Entries provided =>

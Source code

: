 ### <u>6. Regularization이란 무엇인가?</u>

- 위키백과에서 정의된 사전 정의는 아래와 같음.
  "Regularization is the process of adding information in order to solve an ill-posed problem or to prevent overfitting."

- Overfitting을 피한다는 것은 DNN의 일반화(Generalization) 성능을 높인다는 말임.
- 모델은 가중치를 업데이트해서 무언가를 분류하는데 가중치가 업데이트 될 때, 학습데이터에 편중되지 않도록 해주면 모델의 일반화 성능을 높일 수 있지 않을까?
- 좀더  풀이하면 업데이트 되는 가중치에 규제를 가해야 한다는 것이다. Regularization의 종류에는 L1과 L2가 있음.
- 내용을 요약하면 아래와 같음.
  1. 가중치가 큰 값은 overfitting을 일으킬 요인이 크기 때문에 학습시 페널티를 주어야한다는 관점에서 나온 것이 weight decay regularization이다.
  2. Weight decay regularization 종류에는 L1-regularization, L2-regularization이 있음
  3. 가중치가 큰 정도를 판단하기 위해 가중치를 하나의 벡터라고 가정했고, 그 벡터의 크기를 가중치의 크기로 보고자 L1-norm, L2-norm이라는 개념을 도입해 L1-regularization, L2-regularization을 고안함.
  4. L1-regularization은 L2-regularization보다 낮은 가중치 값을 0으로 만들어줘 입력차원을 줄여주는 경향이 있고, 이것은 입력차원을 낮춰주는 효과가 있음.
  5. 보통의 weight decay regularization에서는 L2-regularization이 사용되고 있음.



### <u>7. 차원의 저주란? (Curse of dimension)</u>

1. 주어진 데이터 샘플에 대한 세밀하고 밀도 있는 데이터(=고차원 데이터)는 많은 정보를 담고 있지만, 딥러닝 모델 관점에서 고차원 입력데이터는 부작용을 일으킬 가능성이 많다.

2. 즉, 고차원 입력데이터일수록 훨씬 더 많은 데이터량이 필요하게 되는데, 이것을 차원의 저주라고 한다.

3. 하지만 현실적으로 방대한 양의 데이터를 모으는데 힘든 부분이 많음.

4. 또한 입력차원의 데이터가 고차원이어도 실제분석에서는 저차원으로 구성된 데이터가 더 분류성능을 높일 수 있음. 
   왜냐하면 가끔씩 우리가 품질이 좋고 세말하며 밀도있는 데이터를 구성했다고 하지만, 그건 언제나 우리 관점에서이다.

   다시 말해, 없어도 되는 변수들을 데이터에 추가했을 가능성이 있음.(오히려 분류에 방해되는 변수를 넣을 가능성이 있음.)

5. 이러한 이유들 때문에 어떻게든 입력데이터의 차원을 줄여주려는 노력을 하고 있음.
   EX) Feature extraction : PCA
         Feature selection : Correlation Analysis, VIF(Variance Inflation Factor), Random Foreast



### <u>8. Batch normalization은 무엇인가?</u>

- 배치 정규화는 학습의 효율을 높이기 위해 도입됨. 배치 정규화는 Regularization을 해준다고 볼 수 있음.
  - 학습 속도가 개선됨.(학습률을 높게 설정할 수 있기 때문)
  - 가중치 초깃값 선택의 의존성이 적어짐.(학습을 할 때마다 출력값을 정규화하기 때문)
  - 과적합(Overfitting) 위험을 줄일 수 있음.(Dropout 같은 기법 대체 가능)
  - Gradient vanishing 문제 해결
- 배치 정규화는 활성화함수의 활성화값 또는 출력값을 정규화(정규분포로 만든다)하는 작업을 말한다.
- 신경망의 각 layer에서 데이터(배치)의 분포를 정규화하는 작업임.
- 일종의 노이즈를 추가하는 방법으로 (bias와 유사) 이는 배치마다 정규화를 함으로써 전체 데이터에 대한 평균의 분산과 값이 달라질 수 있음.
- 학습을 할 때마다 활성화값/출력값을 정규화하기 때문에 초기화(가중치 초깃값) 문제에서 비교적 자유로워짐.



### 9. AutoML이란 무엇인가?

Task brief => Across all the records above, how many lines hold the word "decay"? Answer with only that number.

Task result => 3